Monday, January 24, 2011

Ongoing struggle

I have an ongoing struggle with my weight.  There!  I've said it.  For years now I have been on and off a diet so many times it makes my head spin.  I love to eat, but hate the result.


As a child I was a very active swimmer and could eat whatever and whenever I wanted.  I should mention that I have always felt like I was fat and never once felt like I looked good. However, looking back I know differently.  I have never binged on food or liquor.  I feel like I am a pretty controlled eater for the most part.  So, how did I get to where I am now?  I think it's a combination of stress, lack of time and convenience.  It is so much easier to go through the Wendy's drive thru then to go home and spend 30 minutes making something to eat. 
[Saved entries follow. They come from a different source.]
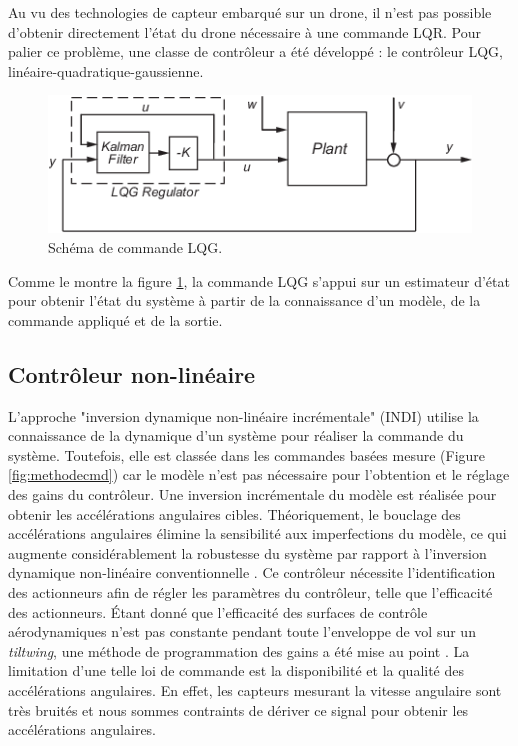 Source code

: {\color{blue}
    Au vu des technologies de capteur embarqué sur un drone, il n'est pas possible d'obtenir directement l'état du drone nécessaire à une commande LQR. Pour palier ce problème, une classe de contrôleur a été développé : le contrôleur LQG, linéaire-quadratique-gaussienne. 
    \begin{figure}[H]
        \centerline{
        \includegraphics[trim=0cm 0cm 0cm 0cm,clip,width=0.6\columnwidth]{figures/regulator.png}}
        \caption{Schéma de commande LQG.}
        \label{fig:LQG}
    \end{figure}

    Comme le montre la figure \ref{fig:LQG}, la commande LQG s'appui sur un estimateur d'état pour obtenir l'état du système à partir de la connaissance d'un modèle, de la commande appliqué et de la sortie. 
}


\subsection*{Contrôleur non-linéaire}
{\color{blue}
L'approche "inversion dynamique non-linéaire incrémentale" (INDI) utilise la connaissance de la dynamique d'un système pour réaliser la commande du système. Toutefois, elle est classée dans les commandes basées mesure (Figure \ref{fig:methodecmd}) car le modèle n'est pas nécessaire pour l'obtention et le réglage des gains du contrôleur. Une inversion incrémentale du modèle est réalisée pour obtenir les accélérations angulaires cibles. Théoriquement, le bouclage des accélérations angulaires élimine la sensibilité aux imperfections du modèle, ce qui augmente considérablement la robustesse du système par rapport à l'inversion dynamique non-linéaire conventionnelle \cite{Sieberling2010, Binz2019}. Ce contrôleur nécessite l'identification des actionneurs afin de régler les paramètres du contrôleur, telle que l'efficacité des actionneurs. Étant donné que l'efficacité des surfaces de contrôle aérodynamiques n'est pas constante pendant toute l'enveloppe de vol sur un \textit{tiltwing}, une méthode de programmation des gains a été mise au point \cite{smeurINDI,smeurINDITail}.
La limitation d'une telle loi de commande est la disponibilité et la qualité  des accélérations angulaires. En effet, les capteurs mesurant la vitesse angulaire sont très bruités et nous sommes contraints de dériver ce signal pour obtenir les accélérations angulaires.
}


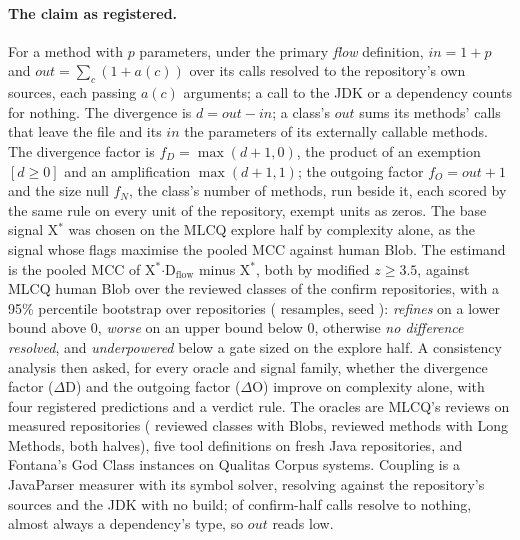 \documentclass[11pt,a4paper]{article}
\newcommand{\madz}{modified $z \geq 3.5$}
\newcommand{\Xs}{X$^*$}
\newcommand{\Dflow}{D$_{\text{flow}}$}
\newcommand{\dD}{$\Delta$D}
\newcommand{\dO}{$\Delta$O}
\begin{document}
\paragraph{The claim as registered.} For a method with $p$ parameters,
under the primary \emph{flow} definition, $\mathit{in} = 1 + p$ and
$\mathit{out} = \sum_c (1 + a(c))$ over its calls resolved to the
repository's own sources, each passing $a(c)$ arguments; a call to the JDK
or a dependency counts for nothing. The divergence is $d = \mathit{out} -
\mathit{in}$; a class's $\mathit{out}$ sums its methods' calls that leave
the file and its $\mathit{in}$ the parameters of its externally callable
methods. The divergence
factor is $f_D = \max(d + 1, 0)$, the product of an exemption $[d \geq 0]$
and an amplification $\max(d + 1, 1)$; the outgoing factor $f_O =
\mathit{out} + 1$ and the size null $f_N$, the class's number of methods,
run beside it, each scored by the same rule on every unit of the
repository, exempt units as zeros. The base signal \Xs{} was chosen on the
MLCQ explore half by complexity alone, as the signal whose flags maximise
the pooled MCC against human Blob. The estimand is the pooled MCC of
\Xs$\cdot$\Dflow{} minus \Xs{}, both by \madz{}, against MLCQ human Blob
over the reviewed classes of the confirm repositories, with a 95\%
percentile bootstrap over repositories (\bootB{} resamples, seed
\bootSeed{}): \emph{refines} on a lower bound above 0, \emph{worse} on an
upper bound below 0, otherwise \emph{no difference resolved}, and
\emph{underpowered} below a gate sized on the explore half. A consistency analysis then asked, for every oracle and signal family,
whether the divergence factor (\dD) and the outgoing factor (\dO) improve
on complexity alone, with four registered predictions and a verdict rule. The oracles are MLCQ's reviews on \mlcqMeasured{} measured
repositories (\mlcqBlobReviewed{} reviewed classes with \mlcqBlob{} Blobs,
\mlcqLongReviewed{} reviewed methods with \mlcqLong{} Long Methods, both
halves), five tool definitions on \seedThreeMeasured{} fresh Java
repositories, and Fontana's \fontanaInstances{} God Class instances on
\fontanaSystems{} Qualitas Corpus systems. Coupling is a JavaParser
measurer with its symbol solver, resolving against the repository's sources
and the JDK with no build; \callsMlcqUnresolved{} of confirm-half calls
resolve to nothing, almost always a dependency's type, so $\mathit{out}$
reads low.
\end{document}
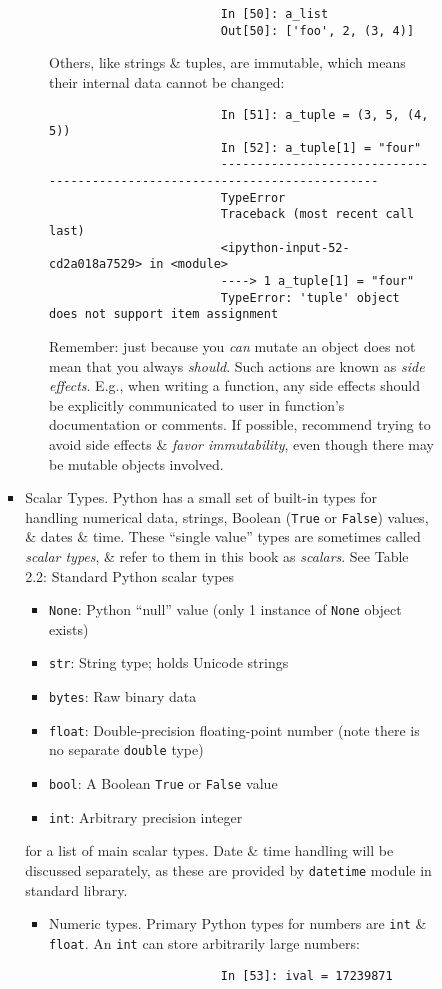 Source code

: \documentclass{article}
\begin{document}
\begin{enumerate}
\begin{itemize}
\begin{itemize}
\begin{itemize}
\begin{itemize}
\begin{verbatim}
						In [50]: a_list
						Out[50]: ['foo', 2, (3, 4)]
					\end{verbatim}
					Others, like strings \& tuples, are immutable, which means their internal data cannot be changed:
					\begin{verbatim}
						In [51]: a_tuple = (3, 5, (4, 5))
						In [52]: a_tuple[1] = "four"
						---------------------------------------------------------------------------
						TypeError
						Traceback (most recent call last)
						<ipython-input-52-cd2a018a7529> in <module>
						----> 1 a_tuple[1] = "four"
						TypeError: 'tuple' object does not support item assignment
					\end{verbatim}
					Remember: just because you {\it can} mutate an object does not mean that you always {\it should}. Such actions are known as {\it side effects}. E.g., when writing a function, any side effects should be explicitly communicated to user in function's documentation or comments. If possible, recommend trying to avoid side effects \& {\it favor immutability}, even though there may be mutable objects involved.
				\end{itemize}
				\item {\sc Scalar Types.} Python has a small set of built-in types for handling numerical data, strings, Boolean ({\tt True} or {\tt False}) values, \& dates \& time. These ``single value'' types are sometimes called {\it scalar types}, \& refer to them in this book as {\it scalars}. See {\sf Table 2.2: Standard Python scalar types}
				\begin{itemize}
					\item {\tt None}: Python ``null'' value (only 1 instance of {\tt None} object exists)
					\item {\tt str}: String type; holds Unicode strings
					\item {\tt bytes}: Raw binary data
					\item {\tt float}: Double-precision floating-point number (note there is no separate {\tt double} type)
					\item {\tt bool}: A Boolean {\tt True} or {\tt False} value
					\item {\tt int}: Arbitrary precision integer
				\end{itemize}
				for a list of main scalar types. Date \& time handling will be discussed separately, as these are provided by {\tt datetime} module in standard library.
				\begin{itemize}
					\item {\sf Numeric types.} Primary Python types for numbers are {\tt int} \& {\tt float}. An {\tt int} can store arbitrarily large numbers:
					\begin{verbatim}
						In [53]: ival = 17239871
						

\end{verbatim}
\end{itemize}
\end{itemize}
\end{itemize}
\end{itemize}
\end{enumerate}
\end{document}
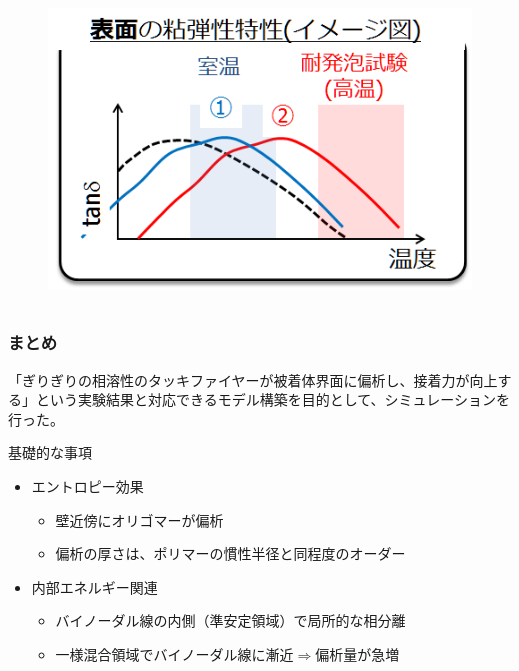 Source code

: \documentclass[unicode,12pt]{beamer}%
\begin{document}
\begin{frame}
\begin{columns}
\begin{column}{.48\textwidth}
		\vspace{-5mm}
		\begin{figure}[htbp]
			\begin{center}
				\includegraphics[width=.85\textwidth]{nakamura-3.png}
			\end{center}
		\end{figure}

	\end{column}
\end{columns}

\end{frame}


%
\begin{frame}\frametitle{まとめ}
「ぎりぎりの相溶性のタッキファイヤーが被着体界面に偏析し、接着力が向上する」という実験結果と対応できるモデル構築を目的として、シミュレーションを行った。

\begin{block}{基礎的な事項}
\begin{itemize}
	\item エントロピー効果
	\begin{itemize}
		\item 壁近傍にオリゴマーが偏析
		\item 偏析の厚さは、ポリマーの慣性半径と同程度のオーダー
	\end{itemize}
	\item 内部エネルギー関連
	\begin{itemize}
		\item バイノーダル線の内側（準安定領域）で局所的な相分離
		\item 一様混合領域でバイノーダル線に漸近$\Rightarrow$偏析量が急増
	\end{itemize}
\end{itemize}
\end{block}

\end{frame}
\end{document}
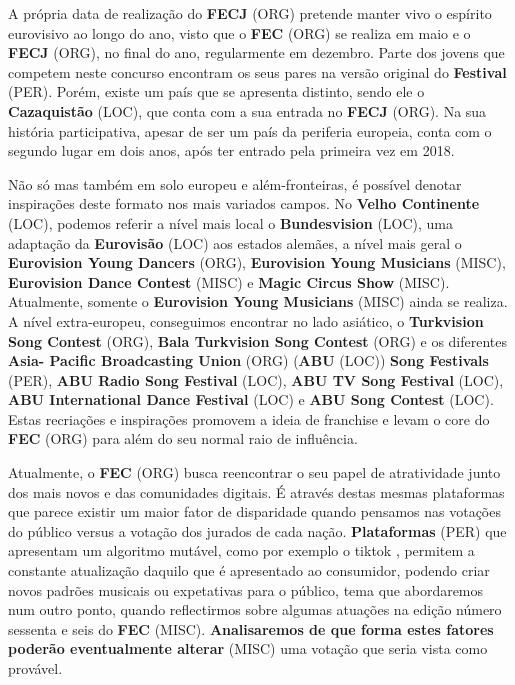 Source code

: \documentclass[12pt,a4paper]{article}
\begin{document}
A própria data de realização do \textbf{FECJ} (ORG) pretende manter vivo o espírito eurovisivo ao longo do ano, visto que o \textbf{FEC} (ORG) se realiza em maio e o \textbf{FECJ} (ORG), no final do ano, regularmente em dezembro. Parte  dos jovens que competem  neste concurso encontram  os seus pares na versão original do \textbf{Festival} (PER). Porém, existe um país que se apresenta distinto, sendo ele o \textbf{Cazaquistão} (LOC), que conta com a sua entrada no \textbf{FECJ} (ORG). Na sua história participativa, apesar de ser um país da periferia europeia, conta com o segundo lugar em dois anos, após ter entrado pela primeira vez em 2018.

Não  só  mas  também  em  solo  europeu  e  além-fronteiras,  é  possível  denotar inspirações  deste  formato  nos  mais  variados  campos.  No  \textbf{Velho  Continente} (LOC),  podemos referir  a  nível  mais  local  o  \textbf{Bundesvision} (LOC),  uma  adaptação  da  \textbf{Eurovisão} (LOC)  aos  estados alemães, a nível mais geral o \textbf{Eurovision Young Dancers} (ORG), \textbf{Eurovision Young Musicians} (MISC), \textbf{Eurovision  Dance  Contest} (MISC)  e  \textbf{Magic  Circus  Show} (MISC).  Atualmente,  somente  o  \textbf{Eurovision Young Musicians} (MISC) ainda se realiza. A nível extra-europeu, conseguimos encontrar no lado asiático, o \textbf{Turkvision Song Contest} (ORG), \textbf{Bala Turkvision Song Contest} (ORG) e os diferentes \textbf{Asia- Pacific Broadcasting Union} (ORG) (\textbf{ABU} (LOC)) \textbf{Song Festivals} (PER), \textbf{ABU Radio Song Festival} (LOC), \textbf{ABU TV Song Festival} (LOC), \textbf{ABU International Dance Festival} (LOC) e \textbf{ABU Song Contest} (LOC). Estas recriações e inspirações promovem a ideia de franchise e levam o core do \textbf{FEC} (ORG) para além do seu normal raio de influência.

Atualmente, o \textbf{FEC} (ORG) busca reencontrar o seu papel de atratividade junto dos mais novos e das comunidades digitais. É através destas mesmas plataformas que parece existir um maior fator de disparidade quando pensamos nas votações do público versus a votação dos jurados de cada nação. \textbf{Plataformas} (PER) que apresentam um algoritmo mutável, como por exemplo  o tiktok ,  permitem  a  constante  atualização  daquilo  que  é  apresentado  ao consumidor, podendo criar novos padrões musicais ou expetativas para o público, tema que abordaremos num outro ponto, quando reflectirmos sobre algumas atuações na edição número  sessenta  e  seis  do  \textbf{FEC} (MISC).  \textbf{Analisaremos  de  que  forma  estes  fatores  poderão eventualmente alterar} (MISC) uma votação que seria vista como provável.
\end{document}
I have rejoined Weight Watchers, for probably the ten millionth time.  However, this time feels different.  I am exploring my feelings and figuring out WHY I eat out, or WHY I feel the need for snacks.  Each day I am picking one good thing I have done, instead of the things I could have done better.   For example, I had to take my kids to a birthday party on Saturday and instead of having a whole piece of cake I cut myself a piece the size of my thumb.  It was literally three bites, small ones at that, but it gave me the satisfaction of allowing myself the cake while not completely ruining my diet.  I have also figured out that I go out to eat at restaurants, not for the food, but for the socialization with friends.  I noticed that when I am out with friends I don't even pay attention to what I am eating, so why not eat healthy.  If I'm not going to pay attention to it anyway then I should eat the things I know are better for me.  All this has resulted in an 11 pound loss since Jan. 1.  I am very proud of myself and hope to continue this path I am on!

2 comments:

NikkiB said...

Can I just say that I TOTALLY am with you on everything you just said!!! I'm going through so much of the same stuff and have developed a new relationship with my own body. Make better choices and workout as much as I can. Keep going. Don't get mad at the cookie, it didn't do anything to make me eat it. Just keep going. Oh, and I'm totally jealous of 11 pounds... my scale is stuck, but my body is finally changing for the better! Love ya!

Colleen said...

I hear you Nikki! I was going to start back to the gym today, but with my back the way it is I have to prolong that some more. You are building muscle which is good in the long run. The weight will follow eventually. But you know what? It's really all about how you feel and how your clothes fit, right? You rock and I love you too!